#### Saved entries:
◇ ◇ ◇
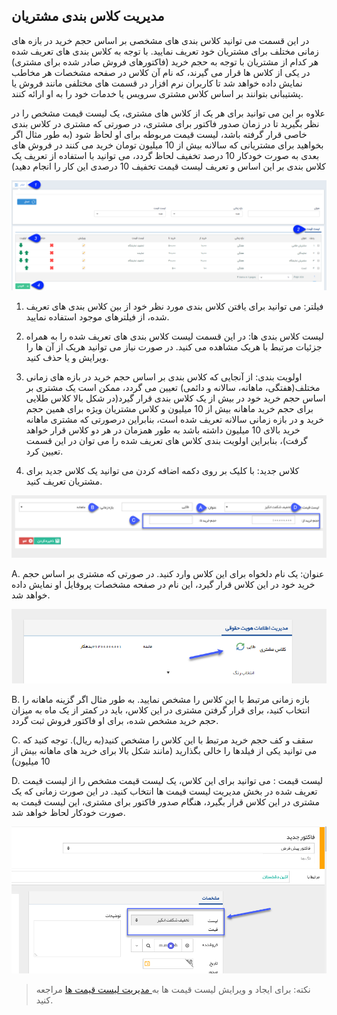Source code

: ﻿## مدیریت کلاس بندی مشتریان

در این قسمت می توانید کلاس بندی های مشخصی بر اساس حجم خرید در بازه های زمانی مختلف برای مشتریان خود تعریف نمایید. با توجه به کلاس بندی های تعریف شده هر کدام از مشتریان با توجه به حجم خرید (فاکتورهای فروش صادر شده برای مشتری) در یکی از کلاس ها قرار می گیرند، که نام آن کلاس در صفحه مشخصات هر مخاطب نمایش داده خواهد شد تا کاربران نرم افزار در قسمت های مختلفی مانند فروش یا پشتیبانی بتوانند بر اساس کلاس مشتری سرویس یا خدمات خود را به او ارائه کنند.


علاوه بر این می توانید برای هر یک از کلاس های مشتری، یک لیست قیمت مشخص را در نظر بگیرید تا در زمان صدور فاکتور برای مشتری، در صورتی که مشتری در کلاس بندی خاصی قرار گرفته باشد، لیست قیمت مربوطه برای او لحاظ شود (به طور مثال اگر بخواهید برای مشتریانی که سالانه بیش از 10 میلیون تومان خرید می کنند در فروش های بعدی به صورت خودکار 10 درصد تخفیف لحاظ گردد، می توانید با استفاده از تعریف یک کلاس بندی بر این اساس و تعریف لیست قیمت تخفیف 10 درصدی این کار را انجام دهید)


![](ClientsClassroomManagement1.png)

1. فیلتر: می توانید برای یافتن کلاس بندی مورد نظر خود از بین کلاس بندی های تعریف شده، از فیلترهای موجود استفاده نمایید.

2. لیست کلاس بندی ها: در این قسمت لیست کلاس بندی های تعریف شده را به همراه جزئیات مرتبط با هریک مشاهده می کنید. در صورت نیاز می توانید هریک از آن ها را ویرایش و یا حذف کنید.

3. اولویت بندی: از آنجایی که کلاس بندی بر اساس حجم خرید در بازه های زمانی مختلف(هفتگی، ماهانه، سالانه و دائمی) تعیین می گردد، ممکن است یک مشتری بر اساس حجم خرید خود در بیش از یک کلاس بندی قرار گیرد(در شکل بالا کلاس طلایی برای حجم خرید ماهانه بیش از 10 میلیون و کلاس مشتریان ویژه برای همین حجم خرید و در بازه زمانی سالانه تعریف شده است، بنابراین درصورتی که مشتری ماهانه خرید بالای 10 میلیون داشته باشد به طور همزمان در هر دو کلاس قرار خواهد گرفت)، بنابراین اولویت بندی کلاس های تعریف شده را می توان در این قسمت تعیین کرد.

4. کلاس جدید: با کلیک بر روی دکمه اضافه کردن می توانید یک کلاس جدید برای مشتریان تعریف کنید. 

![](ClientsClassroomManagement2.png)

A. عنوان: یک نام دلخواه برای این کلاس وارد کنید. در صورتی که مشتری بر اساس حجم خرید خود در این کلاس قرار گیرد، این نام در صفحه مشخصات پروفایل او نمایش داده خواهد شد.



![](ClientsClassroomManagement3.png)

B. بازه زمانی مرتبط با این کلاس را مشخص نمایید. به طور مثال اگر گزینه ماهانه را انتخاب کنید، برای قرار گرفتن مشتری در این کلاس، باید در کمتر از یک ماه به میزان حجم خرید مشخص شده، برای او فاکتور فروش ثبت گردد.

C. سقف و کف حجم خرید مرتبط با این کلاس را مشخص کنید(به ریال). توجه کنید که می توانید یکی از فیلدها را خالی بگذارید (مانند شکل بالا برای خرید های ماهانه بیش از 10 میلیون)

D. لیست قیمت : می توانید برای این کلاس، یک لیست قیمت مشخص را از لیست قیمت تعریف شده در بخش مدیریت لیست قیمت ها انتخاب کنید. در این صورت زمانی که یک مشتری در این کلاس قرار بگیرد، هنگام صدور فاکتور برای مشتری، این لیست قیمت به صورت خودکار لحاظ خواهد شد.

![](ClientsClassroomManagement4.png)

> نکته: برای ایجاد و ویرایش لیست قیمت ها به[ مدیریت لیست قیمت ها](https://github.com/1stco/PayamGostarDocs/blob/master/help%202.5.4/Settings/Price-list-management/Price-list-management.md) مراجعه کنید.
◇ ◇ ◇
#### TO DO:
Check each line of the data above for the string "ویرایش", and copy the ones that have it.

#### SOLUTION BELOW:
2. لیست کلاس بندی ها: در این قسمت لیست کلاس بندی های تعریف شده را به همراه جزئیات مرتبط با هریک مشاهده می کنید. در صورت نیاز می توانید هریک از آن ها را ویرایش و یا حذف کنید.
> نکته: برای ایجاد و ویرایش لیست قیمت ها به[ مدیریت لیست قیمت ها](https://github.com/1stco/PayamGostarDocs/blob/master/help%202.5.4/Settings/Price-list-management/Price-list-management.md) مراجعه کنید.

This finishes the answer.